A sad day for the Rodeo world. Today, Friday, February 24; 2018 the rodeo world and specifically the Bill Pickett Invitational Rodeo has lost a world class cowboy, manager, teacher and mentor.
Sedgwick Haynes, Co-General Manager of the Bill Pickett Invitational Rodeo rode into the Sunset and is now resting in the arms of Jesus.
While our hearts are heavy, we find comfort and peace in knowing he is at peace and free of all pain. We rejoice and celebrate a life well lived.
Sedgwick Haynes was born in Houston, Texas on September 7, 1954 to Robert C. and Dorothy R. Haynes. During his senior year at Booker T. Washington High School he was offered a full golf scholarship and headed off to Texas Southern University in the fall, but it was soon thereafter that his story took a turn and he was faced with the decision that would change his path.
Sedgwick’s family had no interest or understanding about rodeo, so it was his neighbor Mr.
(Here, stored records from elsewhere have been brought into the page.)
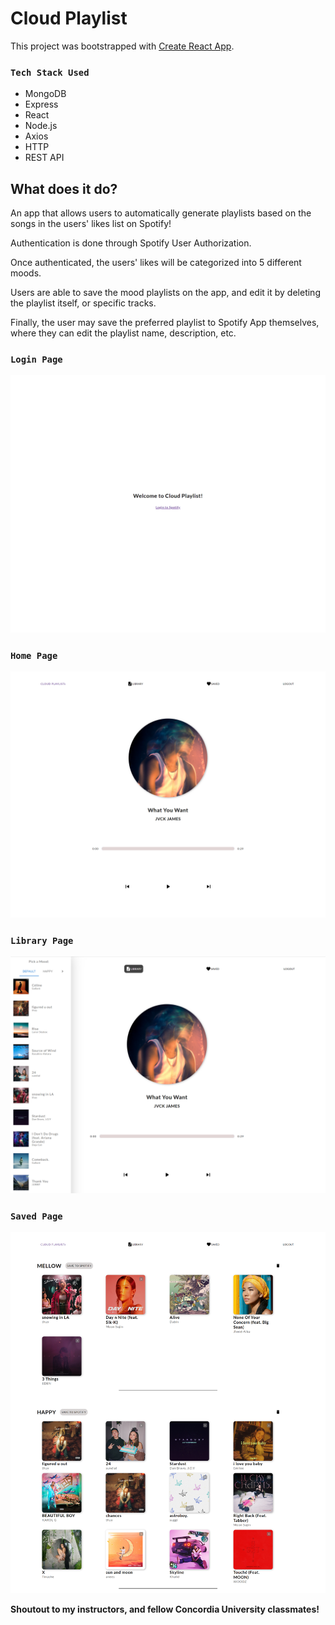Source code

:# Cloud Playlist

This project was bootstrapped with [Create React App](https://github.com/facebook/create-react-app).

### `Tech Stack Used`

- MongoDB
- Express
- React
- Node.js
- Axios
- HTTP
- REST API

## What does it do?

An app that allows users to automatically generate playlists based on the songs in the users' likes list on Spotify!

Authentication is done through Spotify User Authorization.

Once authenticated, the users' likes will be categorized into 5 different moods.

Users are able to save the mood playlists on the app, and edit it by deleting the playlist itself, or specific tracks.

Finally, the user may save the preferred playlist to Spotify App themselves, where they can edit the playlist name, description, etc.

### `Login Page`

![Login Page](./frontend/public/media/login_page.png)

### `Home Page`

![Home Page](./frontend/public/media/home_page.png)

### `Library Page`

![Library Page](./frontend/public/media/library_page.png)

### `Saved Page`

![Home Page](./frontend/public/media/saved_page.png)

**Shoutout to my instructors, and fellow Concordia University classmates!**

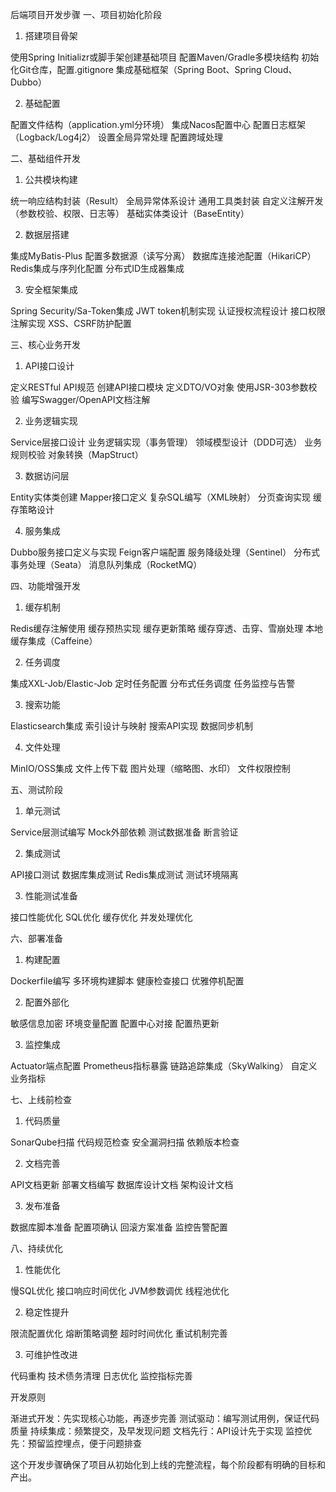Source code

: 后端项目开发步骤
一、项目初始化阶段
1. 搭建项目骨架

使用Spring Initializr或脚手架创建基础项目
配置Maven/Gradle多模块结构
初始化Git仓库，配置.gitignore
集成基础框架（Spring Boot、Spring Cloud、Dubbo）

2. 基础配置

配置文件结构（application.yml分环境）
集成Nacos配置中心
配置日志框架（Logback/Log4j2）
设置全局异常处理
配置跨域处理



二、基础组件开发
1. 公共模块构建

统一响应结构封装（Result<T>）
全局异常体系设计
通用工具类封装
自定义注解开发（参数校验、权限、日志等）
基础实体类设计（BaseEntity）

2. 数据层搭建

集成MyBatis-Plus
配置多数据源（读写分离）
数据库连接池配置（HikariCP）
Redis集成与序列化配置
分布式ID生成器集成

3. 安全框架集成

Spring Security/Sa-Token集成
JWT token机制实现
认证授权流程设计
接口权限注解实现
XSS、CSRF防护配置

三、核心业务开发
1. API接口设计

定义RESTful API规范
创建API接口模块
定义DTO/VO对象
使用JSR-303参数校验
编写Swagger/OpenAPI文档注解

2. 业务逻辑实现

Service层接口设计
业务逻辑实现（事务管理）
领域模型设计（DDD可选）
业务规则校验
对象转换（MapStruct）

3. 数据访问层

Entity实体类创建
Mapper接口定义
复杂SQL编写（XML映射）
分页查询实现
缓存策略设计

4. 服务集成

Dubbo服务接口定义与实现
Feign客户端配置
服务降级处理（Sentinel）
分布式事务处理（Seata）
消息队列集成（RocketMQ）

四、功能增强开发
1. 缓存机制

Redis缓存注解使用
缓存预热实现
缓存更新策略
缓存穿透、击穿、雪崩处理
本地缓存集成（Caffeine）

2. 任务调度

集成XXL-Job/Elastic-Job
定时任务配置
分布式任务调度
任务监控与告警

3. 搜索功能

Elasticsearch集成
索引设计与映射
搜索API实现
数据同步机制

4. 文件处理

MinIO/OSS集成
文件上传下载
图片处理（缩略图、水印）
文件权限控制

五、测试阶段
1. 单元测试

Service层测试编写
Mock外部依赖
测试数据准备
断言验证

2. 集成测试

API接口测试
数据库集成测试
Redis集成测试
测试环境隔离

3. 性能测试准备

接口性能优化
SQL优化
缓存优化
并发处理优化

六、部署准备
1. 构建配置

Dockerfile编写
多环境构建脚本
健康检查接口
优雅停机配置

2. 配置外部化

敏感信息加密
环境变量配置
配置中心对接
配置热更新

3. 监控集成

Actuator端点配置
Prometheus指标暴露
链路追踪集成（SkyWalking）
自定义业务指标

七、上线前检查
1. 代码质量

SonarQube扫描
代码规范检查
安全漏洞扫描
依赖版本检查

2. 文档完善

API文档更新
部署文档编写
数据库设计文档
架构设计文档

3. 发布准备

数据库脚本准备
配置项确认
回滚方案准备
监控告警配置

八、持续优化
1. 性能优化

慢SQL优化
接口响应时间优化
JVM参数调优
线程池优化

2. 稳定性提升

限流配置优化
熔断策略调整
超时时间优化
重试机制完善

3. 可维护性改进

代码重构
技术债务清理
日志优化
监控指标完善

开发原则

渐进式开发：先实现核心功能，再逐步完善
测试驱动：编写测试用例，保证代码质量
持续集成：频繁提交，及早发现问题
文档先行：API设计先于实现
监控优先：预留监控埋点，便于问题排查

这个开发步骤确保了项目从初始化到上线的完整流程，每个阶段都有明确的目标和产出。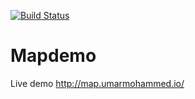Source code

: [![Build Status](https://dev.azure.com/umoh/umar/_apis/build/status/umar-CI?branchName=master)](https://dev.azure.com/umoh/umar/_build/latest?definitionId=2&branchName=master)
# Mapdemo

Live demo http://map.umarmohammed.io/
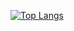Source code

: [![Top Langs](https://github-readme-stats.vercel.app/api/top-langs/?username=mfatihp&layout=pie&hide=jupyter%20notebook)](https://github.com/anuraghazra/github-readme-stats)
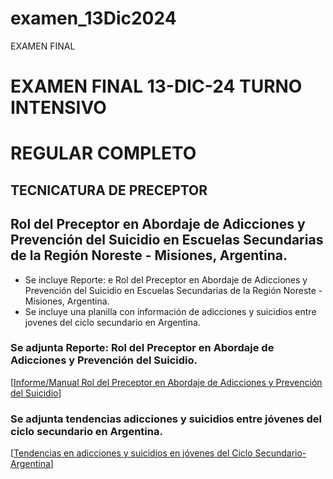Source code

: # examen_13Dic2024
EXAMEN FINAL
   # EXAMEN FINAL 13-DIC-24 TURNO INTENSIVO
   # REGULAR COMPLETO
   ## TECNICATURA DE PRECEPTOR
   
   ## Rol del Preceptor en Abordaje de Adicciones y Prevención del Suicidio en Escuelas Secundarias de la Región Noreste - Misiones, Argentina.

   * Se incluye Reporte: e Rol del Preceptor en Abordaje de Adicciones y Prevención del Suicidio en Escuelas Secundarias de la Región Noreste - Misiones, Argentina.
   * Se incluye una planilla con información de adicciones y suicidios entre jovenes del ciclo secundario en Argentina.
   
   ### Se adjunta Reporte: Rol del Preceptor en Abordaje de Adicciones y Prevención del Suicidio.
   [[Informe/Manual Rol del Preceptor en Abordaje de Adicciones y Prevención del Suicidio](https://docs.google.com/document/d/1CAAYREch-pL_9Ncwn6vtkp4_uhLtV-blKmwuGJfkVaM/edit?usp=sharing)]
   
   ### Se adjunta tendencias adicciones y suicidios entre jóvenes del ciclo secundario en Argentina.
   [[Tendencias en adicciones y suicidios en jóvenes del Ciclo Secundario-Argentina](https://docs.google.com/spreadsheets/d/11NbNloN4igdHtgPakDUXFa8uq0go4ALWdY5YO625pAw/edit?usp=sharing)]
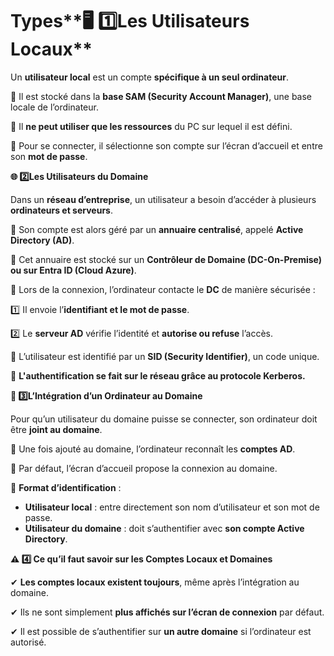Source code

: # Types**🖥️ 1️⃣️Les Utilisateurs Locaux**

Un **utilisateur local** est un compte **spécifique à un seul ordinateur**.

📌 Il est stocké dans la **base SAM (Security Account Manager)**, une base locale de l’ordinateur.

📌 Il **ne peut utiliser que les ressources** du PC sur lequel il est défini.

📌 Pour se connecter, il sélectionne son compte sur l’écran d’accueil et entre son **mot de passe**.



**🌐 2️⃣️Les Utilisateurs du Domaine**

Dans un **réseau d’entreprise**, un utilisateur a besoin d’accéder à plusieurs **ordinateurs et serveurs**.

📌 Son compte est alors géré par un **annuaire centralisé**, appelé **Active Directory (AD)**.

📌 Cet annuaire est stocké sur un **Contrôleur de Domaine (DC-On-Premise) ou sur Entra ID (Cloud Azure)**.

📌 Lors de la connexion, l’ordinateur contacte le **DC** de manière sécurisée :

1️⃣ Il envoie l’**identifiant et le mot de passe**.

2️⃣ Le **serveur AD** vérifie l’identité et **autorise ou refuse** l’accès.

📌 L’utilisateur est identifié par un **SID (Security Identifier)**, un code unique.

📌 **L'authentification se fait sur le réseau grâce au protocole Kerberos.**



**🔗 3️⃣️L’Intégration d’un Ordinateur au Domaine**

Pour qu’un utilisateur du domaine puisse se connecter, son ordinateur doit être **joint au domaine**.

📌 Une fois ajouté au domaine, l’ordinateur reconnaît les **comptes AD**.

📌 Par défaut, l’écran d’accueil propose la connexion au domaine.

📌 **Format d’identification** :

- **Utilisateur local** : entre directement son nom d’utilisateur et son mot de passe.
- **Utilisateur du domaine** : doit s’authentifier avec **son compte Active Directory**.



**⚠️ 4️⃣ Ce qu’il faut savoir sur les Comptes Locaux et Domaines**

✔ **Les comptes locaux existent toujours**, même après l’intégration au domaine.

✔ Ils ne sont simplement **plus affichés sur l’écran de connexion** par défaut.

✔ Il est possible de s’authentifier sur **un autre domaine** si l’ordinateur est autorisé.
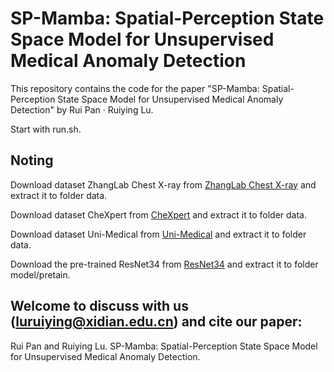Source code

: # SP-Mamba: Spatial-Perception State Space Model for Unsupervised Medical Anomaly Detection
This repository contains the code for the paper "SP-Mamba: Spatial-Perception State Space Model for Unsupervised Medical Anomaly Detection" by Rui Pan · Ruiying Lu.

Start with run.sh.

## Noting
Download dataset ZhangLab Chest X-ray from [ZhangLab Chest X-ray](超链接地址 "https://drive.google.com/file/d/1SBLq6KwG9ZptLGM3Nk0neF07bMEjiFFB/view?usp=drive_link") and extract it to folder data.

Download dataset CheXpert from [CheXpert](超链接地址 "https://drive.google.com/file/d/1boMhG7d0QPnPu9_2kBX6g-qbEInQAJ5N/view?usp=drive_link") and extract it to folder data.

Download dataset Uni-Medical from [Uni-Medical](超链接地址 "https://drive.google.com/file/d/1Q33X6UMS_2rfdOlHq-Levf7Df7z3tUKp/view") and extract it to folder data.

Download the pre-trained ResNet34 from [ResNet34](超链接地址 "https://drive.google.com/file/d/1te1fMcfFnq2utwWMDysDKENwep_A9ftC/view?usp=drive_link") and extract it to folder model/pretain.

## Welcome to discuss with us (luruiying@xidian.edu.cn) and cite our paper:
Rui Pan and Ruiying Lu. SP-Mamba: Spatial-Perception State Space Model for Unsupervised Medical Anomaly Detection.
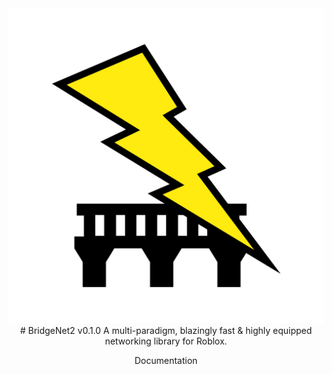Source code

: <div align="center">
<img src=".moonwave/static/logo.png" width="512" />
# BridgeNet2 v0.1.0
A multi-paradigm, blazingly fast & highly equipped networking library for Roblox.

Documentation
</div>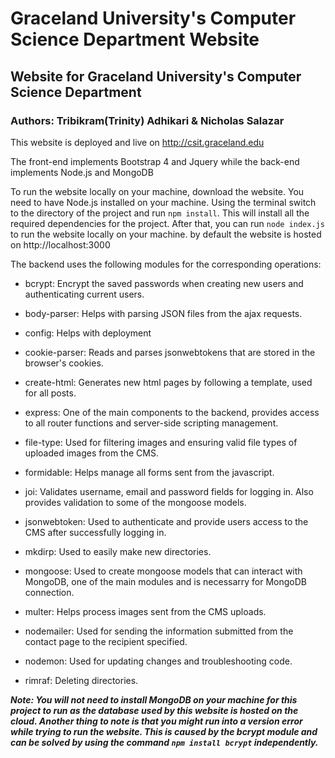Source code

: # Graceland University's Computer Science Department Website
## Website for Graceland University's Computer Science Department
### Authors: Tribikram(Trinity) Adhikari & Nicholas Salazar

This website is deployed and live on http://csit.graceland.edu

The front-end implements Bootstrap 4 and Jquery while the back-end implements Node.js and MongoDB

To run the website locally on your machine, download the website. You need to have Node.js installed on your machine. Using the terminal switch to the directory of the project and run `npm install`. This will install all the required dependencies for the project. After that, you can run `node index.js` to run the website locally on your machine. by default the website is hosted on http://localhost:3000

The backend uses the following modules for the corresponding operations:

  * bcrypt: Encrypt the saved passwords when creating new users and authenticating current users.

  * body-parser: Helps with parsing JSON files from the ajax requests.

  * config: Helps with deployment

  * cookie-parser: Reads and parses jsonwebtokens that are stored in the browser's cookies.

  * create-html: Generates new html pages by following a template, used for all posts.

  * express: One of the main components to the backend, provides access to all router functions and server-side scripting management.

  * file-type: Used for filtering images and ensuring valid file types of uploaded images from the CMS.

  * formidable: Helps manage all forms sent from the javascript.

  * joi: Validates username, email and password fields for logging in. Also provides validation to some of the mongoose models.

  * jsonwebtoken: Used to authenticate and provide users access to the CMS after successfully logging in.

  * mkdirp: Used to easily make new directories.

  * mongoose: Used to create mongoose models that can interact with MongoDB, one of the main modules and is necessarry for MongoDB       connection.

  * multer: Helps process images sent from the CMS uploads.

  * nodemailer: Used for sending the information submitted from the contact page to the recipient specified.

  * nodemon: Used for updating changes and troubleshooting code.

  * rimraf: Deleting directories.

***Note: You will not need to install MongoDB on your machine for this project to run as the database used by this website is hosted on the cloud. Another thing to note is that you might run into a version error while trying to run the website. This is caused by the bcrypt module and can be solved by using the command `npm install bcrypt` independently.***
Alvin Penrice, a calf roper who took Sedgwick to his very first Rodeo. Another neighbor, Mr. Eugene Tucker had horses and allowed Sedgwick to ride, it was then that Sedgwick made the decision to trade in his golf clubs and balls for a rope and a pigging string. His rodeo journey begun!
With no one in his family interested in his horse dreams, Sedgwick was forced to lean on others for guidance, support and training in his new found passion. He was blessed to gain knowledge from a host of good people who loved the rodeo. Many, like Albert Barrelman, Rufus Green Sr., Walter and Bonnie Beaver, Calvin Greely, Jr., Nelson Jackson, Jim Richards, Sr., Caston Richard, Sr., Willie Roy Carr and a host of others went on to become his mentors.
Within a short time, Sedgwick was traveling to rodeos all over the United States competing in the Calf Roping and Steer Wrestling events. This was no easy task being a single father of two boys that loved to eat. Sedgwick knew that without the help of so many that opened their doors to welcome his small family in for a meal, a shower, or a place to lay their heads, they would not have survived.
One day along the way he entered a rodeo in Gary, Indiana promoted by Theryl Latting. It was there that Lu Vason walked up to Sedgwick, introduced himself, and shared his vision and desire to promote African American Rodeos in Denver, Houston, and many other large metropolitan cities. As Sedgwick laughed at Lu out loud, while on the inside wondering, “How is this man with the pony tail and a wild red, white, and blue “get-up” going to take a African American rodeo all over the country?” It was not long after that Lu Vason managed to successfully promote the first black rodeo in Denver, CO in 1984.
Soon after the inaugural event in Denver, the Bill Pickett Invitational Rodeo was at Bear Creek Park in Houston, and that is where Sedgwick’s journey with the BPIR began. Sedgwick developed a passion, like Lu’s vision to educate and promote African American rodeos and to give African American cowboys and cowgirls a place to perform.
Sedgwick’s passion was Rodeo! Did I say RODEO? He would eat, sleep and dream of rodeo and even after being diagnosed with Multiple Myeloma Cancer approximately 4.5 years ago and the death of his son approximately 4 years ago, he continued to do his best to teach his family and others the rodeo method, which made them all successful.
Sedgwick was not a quitter. He never gave up as he fought cancer. He didn’t care about the fight because he was going to rodeo. It didn’t matter whether it was near or far, he was there.
Sedgwick found great joy in sitting around reminiscing about all of the people whom he met or got to know over the years through his BPIR life. He was most proud of knowing that he had helped so many people. Sedgwick had a big heart and I will always gratefully remember his serious nature and desire to always be better. He was a man of his opinions and one might say a bit stubborn (smile). He was humble and attributed his success to his great support team, which included his loving wife, Stephanie of 26 years, his children; Reuben Haynes, Jermaine Walker, Timothy Haynes and Kanesha Jackson as well as his loving grand kids.
I will miss his passion and dedication. The Bill Pickett Invitational Rodeo will miss his gentle force yet powerful presence.
Sedgwick, if there is any good in you leaving us, it is you knowing that we all loved you. I am especially glad that I got to tell you that before you left us.
Rest in peace and tell Rufus and Lu we said hello. I am sure the three of you are up there planning a rodeo and worrying about us. Please don’t worry because we will look up and always see you and know that we better be on our A game.
Love you and thank you for everything you did for me personally and for the BPIR rodeo family near and far.